Would you print all of the entries word for word?

■ Data shown
┌──
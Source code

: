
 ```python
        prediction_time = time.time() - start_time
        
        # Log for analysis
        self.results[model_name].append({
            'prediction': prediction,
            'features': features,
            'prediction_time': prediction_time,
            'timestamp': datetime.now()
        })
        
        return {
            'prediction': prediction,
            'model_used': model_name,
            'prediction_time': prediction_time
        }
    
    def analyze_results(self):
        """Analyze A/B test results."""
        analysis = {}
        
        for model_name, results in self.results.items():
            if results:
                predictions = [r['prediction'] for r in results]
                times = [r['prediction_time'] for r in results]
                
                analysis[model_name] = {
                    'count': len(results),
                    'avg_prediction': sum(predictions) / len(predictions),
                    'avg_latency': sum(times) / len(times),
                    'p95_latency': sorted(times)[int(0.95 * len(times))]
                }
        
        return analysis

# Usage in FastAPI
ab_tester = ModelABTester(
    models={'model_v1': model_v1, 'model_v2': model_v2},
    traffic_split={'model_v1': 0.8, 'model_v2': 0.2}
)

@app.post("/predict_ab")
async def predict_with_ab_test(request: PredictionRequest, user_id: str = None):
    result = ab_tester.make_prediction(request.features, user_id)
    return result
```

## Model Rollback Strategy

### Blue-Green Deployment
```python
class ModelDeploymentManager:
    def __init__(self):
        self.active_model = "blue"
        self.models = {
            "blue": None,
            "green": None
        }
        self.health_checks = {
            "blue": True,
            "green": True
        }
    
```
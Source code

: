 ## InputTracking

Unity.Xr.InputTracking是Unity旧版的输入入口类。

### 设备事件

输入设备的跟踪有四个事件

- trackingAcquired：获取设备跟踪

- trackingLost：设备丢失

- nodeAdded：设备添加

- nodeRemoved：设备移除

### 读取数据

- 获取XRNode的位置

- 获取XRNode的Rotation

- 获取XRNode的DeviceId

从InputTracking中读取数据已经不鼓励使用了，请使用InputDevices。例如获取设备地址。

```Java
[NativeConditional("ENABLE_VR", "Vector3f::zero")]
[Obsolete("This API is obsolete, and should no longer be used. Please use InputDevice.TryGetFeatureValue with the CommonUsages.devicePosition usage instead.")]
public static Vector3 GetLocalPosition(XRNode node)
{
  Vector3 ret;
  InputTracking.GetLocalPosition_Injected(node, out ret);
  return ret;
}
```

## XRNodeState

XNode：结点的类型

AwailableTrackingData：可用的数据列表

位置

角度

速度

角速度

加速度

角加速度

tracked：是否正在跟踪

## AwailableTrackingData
└──
■ Result
Source code

:
 ```python
        prediction_time = time.time() - start_time
        
        # Log for analysis
        self.results[model_name].append({
            'prediction': prediction,
            'features': features,
            'prediction_time': prediction_time,
            'timestamp': datetime.now()
        })
        
        return {
            'prediction': prediction,
            'model_used': model_name,
            'prediction_time': prediction_time
        }
    
    def analyze_results(self):
        """Analyze A/B test results."""
        analysis = {}
        
        for model_name, results in self.results.items():
            if results:
                predictions = [r['prediction'] for r in results]
                times = [r['prediction_time'] for r in results]
                
                analysis[model_name] = {
                    'count': len(results),
                    'avg_prediction': sum(predictions) / len(predictions),
                    'avg_latency': sum(times) / len(times),
                    'p95_latency': sorted(times)[int(0.95 * len(times))]
                }
        
        return analysis

# Usage in FastAPI
ab_tester = ModelABTester(
    models={'model_v1': model_v1, 'model_v2': model_v2},
    traffic_split={'model_v1': 0.8, 'model_v2': 0.2}
)

@app.post("/predict_ab")
async def predict_with_ab_test(request: PredictionRequest, user_id: str = None):
    result = ab_tester.make_prediction(request.features, user_id)
    return result
```

## Model Rollback Strategy

### Blue-Green Deployment
```python
class ModelDeploymentManager:
    def __init__(self):
        self.active_model = "blue"
        self.models = {
            "blue": None,
            "green": None
        }
        self.health_checks = {
            "blue": True,
            "green": True
        }
    
```
Source code

: ## InputTracking

Unity.Xr.InputTracking是Unity旧版的输入入口类。

### 设备事件

输入设备的跟踪有四个事件

- trackingAcquired：获取设备跟踪

- trackingLost：设备丢失

- nodeAdded：设备添加

- nodeRemoved：设备移除

### 读取数据

- 获取XRNode的位置

- 获取XRNode的Rotation

- 获取XRNode的DeviceId

从InputTracking中读取数据已经不鼓励使用了，请使用InputDevices。例如获取设备地址。

```Java
[NativeConditional("ENABLE_VR", "Vector3f::zero")]
[Obsolete("This API is obsolete, and should no longer be used. Please use InputDevice.TryGetFeatureValue with the CommonUsages.devicePosition usage instead.")]
public static Vector3 GetLocalPosition(XRNode node)
{
  Vector3 ret;
  InputTracking.GetLocalPosition_Injected(node, out ret);
  return ret;
}
```

## XRNodeState

XNode：结点的类型

AwailableTrackingData：可用的数据列表

位置

角度

速度

角速度

加速度

角加速度

tracked：是否正在跟踪

## AwailableTrackingData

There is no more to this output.